For a young doctor, these distinctions are captured in the two worlds that will forever constitute his medical education and ultimate career: The science of his discipline, and the art of the discipline, a portion of which we too casually label “bedside manner,” the latter representing all of the human experiences that go into those moments when the life of our doctor (or teacher) affects us, even heals us as profoundly as the pure knowledge upon that he or she draws.

Only naturally I see some of my own concerns in Mr. Morris’s concluding sentences; why else would I linger with them. I fail to understand why our culture so regularly seeks to rid its institutions of elderly people, the very people, many of them, leaning less on their glorious scientific training and more on, well, their experiences of just having lived, and watched, and heard, and touched. And learned. Perhaps we underestimate what goes into what some call “the attitude” of the experienced teacher or clinician, the lived experience that upholds the approach one assumes, and the utterances one makes. In his book The Analytic Attitude, psychoanalyst Roy Schafer spoke of attitude as being part of the drama of interaction, of teaching or clinical work that goes on “behind the scenes.” But it may be that the act of judgment is quintessentially a temporal drama, and hence “behind the scenes” refers more to maturity and experience than “pure” knowledge and professional training. Attitude also may refer to humility, another dividend, perhaps, of lived experience.

Two dear friends, both in their late sixties, both with chaired professorships in a very prominent school within a very prominent university, are being pressured to retire. Combined the two of them probably have written thirty-five books and received honorary degrees from fifty prestigious universities. They are known nationally and internationally, and from what one hears from their present and former students, they are loved and admired. One of these professors wrote me recently that he recognizes that those of us of a certain age belong to what John Kenneth Galbraith called the “Still At Generation.” “Professor Galbraith, you’re still at it?”

But isn’t the work they are still at, the very work Mr. Morris requires as part of his education? And isn’t the operative word here “still?” Are these two renowned scholars not invaluable participants in the essential conversation of education and judgment and the development and education of the mind? Of course systematic studies in their respective fields must be performed, in the manner that these two performed such studies decades ago. No one doubts this assertion, assuming that it is good science one practices and not merely science that one practices. Are these not the very people, moreover, Kierkegaard had in mind when he advanced that “Life can only be understood backwards, but it must be lived forwards.” These are the “backward understanders” who the “forward livers” require in order to develop that skill called judgment. Once upon a time they were the forward livers enriched by the “Still At” mentoring seniors of their day. Shakespeare said it all (in Two Gentlemen of Verona):

“Experience is by industry achieved,

And perfected by the swift course of time.”

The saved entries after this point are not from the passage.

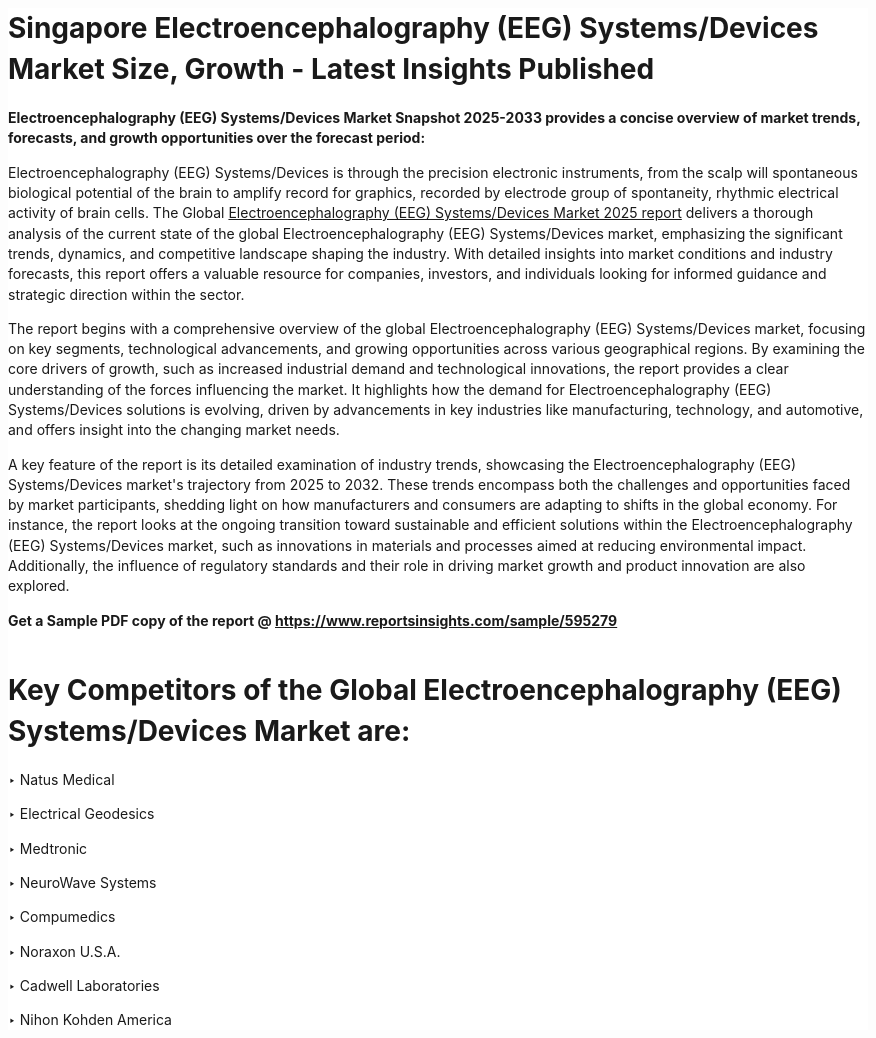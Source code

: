 # Singapore Electroencephalography (EEG) Systems/Devices Market Size, Growth - Latest Insights Published

<strong>Electroencephalography (EEG) Systems/Devices Market Snapshot 2025-2033 provides a concise overview of market trends, forecasts, and growth opportunities over the forecast period:</strong>

Electroencephalography (EEG) Systems/Devices is through the precision electronic instruments, from the scalp will spontaneous biological potential of the brain to amplify record for graphics, recorded by electrode group of spontaneity, rhythmic electrical activity of brain cells. The Global <a href=https://www.reportsinsights.com/sample/595279>Electroencephalography (EEG) Systems/Devices Market 2025 report</a> delivers a thorough analysis of the current state of the global Electroencephalography (EEG) Systems/Devices market, emphasizing the significant trends, dynamics, and competitive landscape shaping the industry. With detailed insights into market conditions and industry forecasts, this report offers a valuable resource for companies, investors, and individuals looking for informed guidance and strategic direction within the sector.

The report begins with a comprehensive overview of the global Electroencephalography (EEG) Systems/Devices market, focusing on key segments, technological advancements, and growing opportunities across various geographical regions. By examining the core drivers of growth, such as increased industrial demand and technological innovations, the report provides a clear understanding of the forces influencing the market. It highlights how the demand for Electroencephalography (EEG) Systems/Devices solutions is evolving, driven by advancements in key industries like manufacturing, technology, and automotive, and offers insight into the changing market needs.

A key feature of the report is its detailed examination of industry trends, showcasing the Electroencephalography (EEG) Systems/Devices market's trajectory from 2025 to 2032. These trends encompass both the challenges and opportunities faced by market participants, shedding light on how manufacturers and consumers are adapting to shifts in the global economy. For instance, the report looks at the ongoing transition toward sustainable and efficient solutions within the Electroencephalography (EEG) Systems/Devices market, such as innovations in materials and processes aimed at reducing environmental impact. Additionally, the influence of regulatory standards and their role in driving market growth and product innovation are also explored.

<strong>Get a Sample PDF copy of the report @ <a href=https://www.reportsinsights.com/sample/595279>https://www.reportsinsights.com/sample/595279</a></strong>

# <strong>Key Competitors of the Global Electroencephalography (EEG) Systems/Devices Market are:</strong>

‣ Natus Medical

‣ Electrical Geodesics

‣ Medtronic

‣ NeuroWave Systems

‣ Compumedics

‣ Noraxon U.S.A.

‣ Cadwell Laboratories

‣ Nihon Kohden America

Maybe I am the character in Alan Lightman’s Song of TwoWorlds, searching for something to believe in. Then again, perhaps what troubles me, namely the paucity of truly caring communities, what Erich Fromm called loving communities, is not necessarily a concern shared by everyone. I suppose one could design a scientific study and determine the demographics and personality characteristics of the “Still At Generation” that correlate with such a concern or world view, but I doubt we wish to waste valuable resources on such an investigation. Better perhaps to keep an eye on the perils of old fashioned institutional ageism, root for the marriage (okay, the co-habiting) of science and art to endure, and retain some of those old folks so that people like Nathaniel Morris can be assured that someday he will be making the sort of judgments that both honor and heal his patients. And his profession.

Thomas J. Cottle, 76, is Professor of Education at Boston University. His latest book is Drawing Life: Narratives and the Sense of Self.